Ide,konsep, pengetahuan, atau hipotesis yang benar adalah ide yang berguna. Ide yang
benar adalah ide yang paling mampu memungkinkan seseorang (berdasarkan ide itu)
melakukan sesuatu secara paling benar dan tepat guna. Berhasil dan berguna adalah
kriteria utama untuk menentukan apakah suatu ide itu benar atau tidak. Misalnya,
mengenai pernyataan wujud Tuhan yang Esa. Dalam al-Qur’an surat al-Baqarah 163-
164, Allah menjelaskan tentang wujud-Nya yang Esa serta menjelaskan tentang
penjelasan praktis terhadap pertanyaan tersebut.

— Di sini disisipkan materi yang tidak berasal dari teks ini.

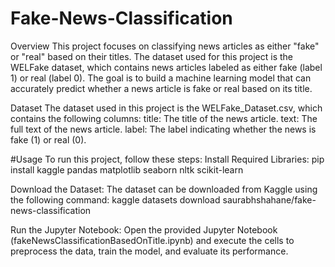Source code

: # Fake-News-Classification
Overview
This project focuses on classifying news articles as either "fake" or "real" based on their titles. The dataset used for this project is the WELFake dataset, which contains news articles labeled as either fake (label 1) or real (label 0). The goal is to build a machine learning model that can accurately predict whether a news article is fake or real based on its title.

Dataset
The dataset used in this project is the WELFake_Dataset.csv, which contains the following columns:
title: The title of the news article.
text: The full text of the news article.
label: The label indicating whether the news is fake (1) or real (0).

#Usage
To run this project, follow these steps:
Install Required Libraries:
pip install kaggle pandas matplotlib seaborn nltk scikit-learn

Download the Dataset:
The dataset can be downloaded from Kaggle using the following command:
kaggle datasets download saurabhshahane/fake-news-classification

Run the Jupyter Notebook:
Open the provided Jupyter Notebook (fakeNewsClassificationBasedOnTitle.ipynb) and execute the cells to preprocess the data, train the model, and evaluate its performance.

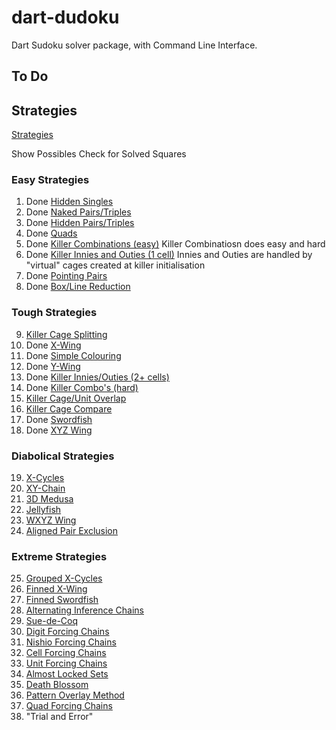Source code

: # dart-dudoku

Dart Sudoku solver package, with Command Line Interface.

## To Do

## Strategies

[Strategies](https.//www.sudokuwiki.org/Strategy_Families)

Show Possibles
Check for Solved Squares

### Easy Strategies

1. Done [Hidden Singles](https.//www.sudokuwiki.org/Getting_Started)
2. Done [Naked Pairs/Triples](https.//www.sudokuwiki.org/Naked_Candidates#NP)
3. Done [Hidden Pairs/Triples](https://www.sudokuwiki.org/Hidden_Candidates#HP)
4. Done [Quads](https://www.sudokuwiki.org/Naked_Candidates#NQ)
5. Done [Killer Combinations (easy)](https://www.sudokuwiki.org/Killer_Combinations)
   Killer Combinatiosn does easy and hard
6. Done [Killer Innies and Outies (1 cell)](https://www.sudokuwiki.org/Innies_And_Outies)
   Innies and Outies are handled by "virtual" cages created at killer initialisation
7. Done [Pointing Pairs](https://www.sudokuwiki.org/Intersection_Removal#IR)
8. Done [Box/Line Reduction](https://www.sudokuwiki.org/Intersection_Removal#LBR)

### Tough Strategies

9. [Killer Cage Splitting](https://www.sudokuwiki.org/Cage_Splitting)
10. Done [X-Wing](https://www.sudokuwiki.org/X_Wing_Strategy)
11. Done [Simple Colouring](https://www.sudokuwiki.org/Singles_Chains)
12. Done [Y-Wing](https://www.sudokuwiki.org/Y_Wing_Strategy)
13. Done [Killer Innies/Outies (2+ cells)](https://www.sudokuwiki.org/Innies_And_Outies)
14. Done [Killer Combo's (hard)](https://www.sudokuwiki.org/Killer_Combinations)
15. [Killer Cage/Unit Overlap](https://www.sudokuwiki.org/Cage_Unit_Overlap)
16. [Killer Cage Compare](https://www.sudokuwiki.org/Cage_Comparison)
17. Done [Swordfish](https://www.sudokuwiki.org/Sword_Fish_Strategy)
18. Done [XYZ Wing](https://www.sudokuwiki.org/XYZ_Wing)

### Diabolical Strategies

19. [X-Cycles](https://www.sudokuwiki.org/X_Cycles)
20. [XY-Chain](https://www.sudokuwiki.org/XY_Chains)
21. [3D Medusa](https://www.sudokuwiki.org/3D_Medusa)
22. [Jellyfish](https://www.sudokuwiki.org/Jelly_Fish_Strategy)
23. [WXYZ Wing](https://www.sudokuwiki.org/WXYZ_Wing)
24. [Aligned Pair Exclusion](https://www.sudokuwiki.org/Aligned_Pair_Exclusion)

### Extreme Strategies

25. [Grouped X-Cycles](https://www.sudokuwiki.org/Grouped_X_Cycles)
26. [Finned X-Wing](https://www.sudokuwiki.org/Finned_X_Wing)
27. [Finned Swordfish](https://www.sudokuwiki.org/Finned_Swordfish)
28. [Alternating Inference Chains](https://www.sudokuwiki.org/Alternating_Inference_Chains)
29. [Sue-de-Coq](https://www.sudokuwiki.org/Sue_De_Coq)
30. [Digit Forcing Chains](https://www.sudokuwiki.org/Digit_Forcing_Chains)
31. [Nishio Forcing Chains](https://www.sudokuwiki.org/Nishio_Forcing_Chains)
32. [Cell Forcing Chains](https://www.sudokuwiki.org/Cell_Forcing_Chains)
33. [Unit Forcing Chains](https://www.sudokuwiki.org/Unit_Forcing_Chains)
34. [Almost Locked Sets](https://www.sudokuwiki.org/Almost_Locked_Sets)
35. [Death Blossom](https://www.sudokuwiki.org/Death_Blossom)
36. [Pattern Overlay Method](https://www.sudokuwiki.org/Pattern_Overlay)
37. [Quad Forcing Chains](https://www.sudokuwiki.org/Quad_Forcing_Chains)
38. "Trial and Error"
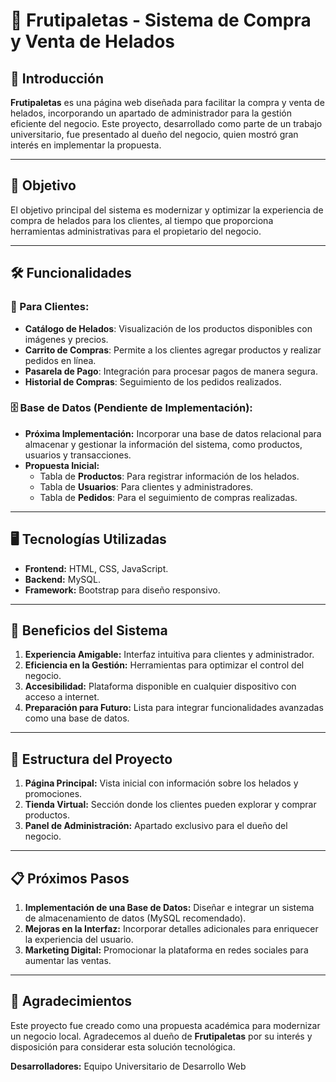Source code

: # 🍧 **Frutipaletas - Sistema de Compra y Venta de Helados**

## 🌟 Introducción

**Frutipaletas** es una página web diseñada para facilitar la compra y venta de helados, incorporando un apartado de administrador para la gestión eficiente del negocio. Este proyecto, desarrollado como parte de un trabajo universitario, fue presentado al dueño del negocio, quien mostró gran interés en implementar la propuesta.

---

## 🎯 Objetivo

El objetivo principal del sistema es modernizar y optimizar la experiencia de compra de helados para los clientes, al tiempo que proporciona herramientas administrativas para el propietario del negocio.

---

## 🛠️ Funcionalidades

### 🚀 Para Clientes:
- **Catálogo de Helados**: Visualización de los productos disponibles con imágenes y precios.
- **Carrito de Compras**: Permite a los clientes agregar productos y realizar pedidos en línea.
- **Pasarela de Pago**: Integración para procesar pagos de manera segura.
- **Historial de Compras**: Seguimiento de los pedidos realizados.

### 🗄️ Base de Datos (Pendiente de Implementación):
- **Próxima Implementación:** Incorporar una base de datos relacional para almacenar y gestionar la información del sistema, como productos, usuarios y transacciones.
- **Propuesta Inicial:**
  - Tabla de **Productos**: Para registrar información de los helados.
  - Tabla de **Usuarios**: Para clientes y administradores.
  - Tabla de **Pedidos**: Para el seguimiento de compras realizadas.

---

## 🖥️ Tecnologías Utilizadas

- **Frontend:** HTML, CSS, JavaScript.
- **Backend:** MySQL.
- **Framework:** Bootstrap para diseño responsivo.

---

## 🚀 Beneficios del Sistema

1. **Experiencia Amigable:** Interfaz intuitiva para clientes y administrador.
2. **Eficiencia en la Gestión:** Herramientas para optimizar el control del negocio.
3. **Accesibilidad:** Plataforma disponible en cualquier dispositivo con acceso a internet.
4. **Preparación para Futuro:** Lista para integrar funcionalidades avanzadas como una base de datos.

---

## 🧩 Estructura del Proyecto

1. **Página Principal:** Vista inicial con información sobre los helados y promociones.
2. **Tienda Virtual:** Sección donde los clientes pueden explorar y comprar productos.
3. **Panel de Administración:** Apartado exclusivo para el dueño del negocio.

---

## 📋 Próximos Pasos

1. **Implementación de una Base de Datos:** Diseñar e integrar un sistema de almacenamiento de datos (MySQL recomendado).
2. **Mejoras en la Interfaz:** Incorporar detalles adicionales para enriquecer la experiencia del usuario.
3. **Marketing Digital:** Promocionar la plataforma en redes sociales para aumentar las ventas.

---

## 🌟 Agradecimientos

Este proyecto fue creado como una propuesta académica para modernizar un negocio local. Agradecemos al dueño de **Frutipaletas** por su interés y disposición para considerar esta solución tecnológica.

**Desarrolladores:**
Equipo Universitario de Desarrollo Web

4. Teori Kebenaran Nondeskripsi


Teori kebenaran non-deskripsi dikembangkan oleh penganut filsafat fungsionalisme.
Suatu pernyataan dianggap benar tergantung peran dan fungsi pernyataan itu sendiri.
Pengetahuan akan memiliki nilai kebenaran sejauh pernyataan itu memiliki fungsi
yang amat praktis dalam kehidupan sehari-hari. Misalnya, petani menanam jagung
(sebenarnya yang ditanam adalah bibit jagung lalu diharapkan akan menjadi jagung
nantinya).

5. Teori Kebenaran Performatif


Teori performatif menjelaskan, suatu pernyataan dianggap benar jika ia menciptakan
realitas. Jadi pernyataan yang benar bukanlah pernyataan yang mengungkapkan
realitas, tetapi justeru dengan pernyataan itu tercipta realitas sebagaimana yang
diungkapkan dalam pernyataan itu. Teori ini disebut juga “tindak bahasa” mengaitkan
kebenaran satu tindakan yang dihubungkan dengan satu pernyataan. Misalnya,
“Dengan ini saya mengangkat anda sebagai manager perusahaan “Species S3”.
Dengan pernyataan itu tercipta sebuah realitas baru yaitu anda sebagai manager
perusahaan “Species S3”, tentunya setelah SKnya turun. Di sini ada perbuatan yang
dilakukan bersamaan dengan pengucapan kata-kata itu. Dengan pernyataan itu suatu
penampilan atau perbuatan (performance) dilakukan.